=== Provided material ===

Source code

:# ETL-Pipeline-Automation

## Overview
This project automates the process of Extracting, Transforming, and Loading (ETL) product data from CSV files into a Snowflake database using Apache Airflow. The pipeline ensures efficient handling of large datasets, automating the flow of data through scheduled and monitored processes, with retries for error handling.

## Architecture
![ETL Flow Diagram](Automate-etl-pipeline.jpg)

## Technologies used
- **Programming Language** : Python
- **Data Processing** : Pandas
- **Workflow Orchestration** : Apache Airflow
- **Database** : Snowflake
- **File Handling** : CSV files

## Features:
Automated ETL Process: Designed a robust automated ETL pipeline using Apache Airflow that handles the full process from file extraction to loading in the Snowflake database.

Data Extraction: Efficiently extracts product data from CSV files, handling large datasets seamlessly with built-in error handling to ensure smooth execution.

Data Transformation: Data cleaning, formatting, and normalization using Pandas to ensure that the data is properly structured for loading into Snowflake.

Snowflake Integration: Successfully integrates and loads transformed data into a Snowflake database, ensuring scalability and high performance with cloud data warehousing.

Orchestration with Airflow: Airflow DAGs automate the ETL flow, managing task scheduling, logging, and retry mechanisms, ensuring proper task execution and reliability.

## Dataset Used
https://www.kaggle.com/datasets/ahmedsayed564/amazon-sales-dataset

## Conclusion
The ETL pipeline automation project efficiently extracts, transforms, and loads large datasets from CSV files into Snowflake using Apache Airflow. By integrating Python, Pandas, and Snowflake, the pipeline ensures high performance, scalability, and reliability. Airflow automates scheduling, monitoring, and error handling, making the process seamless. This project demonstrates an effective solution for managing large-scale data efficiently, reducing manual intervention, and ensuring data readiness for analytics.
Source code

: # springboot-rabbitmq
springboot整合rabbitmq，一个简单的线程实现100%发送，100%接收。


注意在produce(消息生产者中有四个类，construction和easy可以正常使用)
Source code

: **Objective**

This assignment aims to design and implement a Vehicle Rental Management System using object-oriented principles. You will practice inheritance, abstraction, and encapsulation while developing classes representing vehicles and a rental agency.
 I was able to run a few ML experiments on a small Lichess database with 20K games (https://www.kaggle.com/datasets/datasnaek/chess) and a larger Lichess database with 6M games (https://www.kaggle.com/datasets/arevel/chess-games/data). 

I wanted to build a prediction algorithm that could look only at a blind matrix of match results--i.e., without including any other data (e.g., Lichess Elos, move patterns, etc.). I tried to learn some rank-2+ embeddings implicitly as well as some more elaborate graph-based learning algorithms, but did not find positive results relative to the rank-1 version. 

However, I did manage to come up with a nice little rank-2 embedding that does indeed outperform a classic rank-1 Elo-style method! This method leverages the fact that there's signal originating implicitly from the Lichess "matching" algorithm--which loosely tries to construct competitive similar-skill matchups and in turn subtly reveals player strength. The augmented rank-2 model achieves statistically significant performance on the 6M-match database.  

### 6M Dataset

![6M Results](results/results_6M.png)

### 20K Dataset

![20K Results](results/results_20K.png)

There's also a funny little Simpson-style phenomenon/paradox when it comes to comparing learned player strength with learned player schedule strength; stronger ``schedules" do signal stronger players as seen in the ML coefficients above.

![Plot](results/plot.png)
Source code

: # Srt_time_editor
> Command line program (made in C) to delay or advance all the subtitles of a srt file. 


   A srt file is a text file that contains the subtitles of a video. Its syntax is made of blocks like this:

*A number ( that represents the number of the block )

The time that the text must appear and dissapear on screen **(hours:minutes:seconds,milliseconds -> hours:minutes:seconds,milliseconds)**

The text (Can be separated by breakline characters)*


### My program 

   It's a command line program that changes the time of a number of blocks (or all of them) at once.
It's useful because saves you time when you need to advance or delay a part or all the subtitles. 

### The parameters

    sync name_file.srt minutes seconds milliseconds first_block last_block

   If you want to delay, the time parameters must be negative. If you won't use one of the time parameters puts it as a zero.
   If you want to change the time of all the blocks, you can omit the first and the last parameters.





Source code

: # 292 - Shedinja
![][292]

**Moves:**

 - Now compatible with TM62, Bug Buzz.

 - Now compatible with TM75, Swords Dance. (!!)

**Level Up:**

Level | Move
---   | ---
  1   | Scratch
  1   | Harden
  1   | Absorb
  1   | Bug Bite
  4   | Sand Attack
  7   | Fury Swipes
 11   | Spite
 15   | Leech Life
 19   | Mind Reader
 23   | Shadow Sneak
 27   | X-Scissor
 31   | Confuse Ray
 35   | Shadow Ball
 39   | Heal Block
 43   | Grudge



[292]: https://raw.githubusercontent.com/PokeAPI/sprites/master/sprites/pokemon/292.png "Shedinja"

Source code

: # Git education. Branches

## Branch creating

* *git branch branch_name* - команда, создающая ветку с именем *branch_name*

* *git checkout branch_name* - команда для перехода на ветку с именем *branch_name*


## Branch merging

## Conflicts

===

What you are asked to do:
Which lines of the entries above contain the word "kaggle"? Copy each of them.

Finished task:
https://www.kaggle.com/datasets/ahmedsayed564/amazon-sales-dataset
 I was able to run a few ML experiments on a small Lichess database with 20K games (https://www.kaggle.com/datasets/datasnaek/chess) and a larger Lichess database with 6M games (https://www.kaggle.com/datasets/arevel/chess-games/data). 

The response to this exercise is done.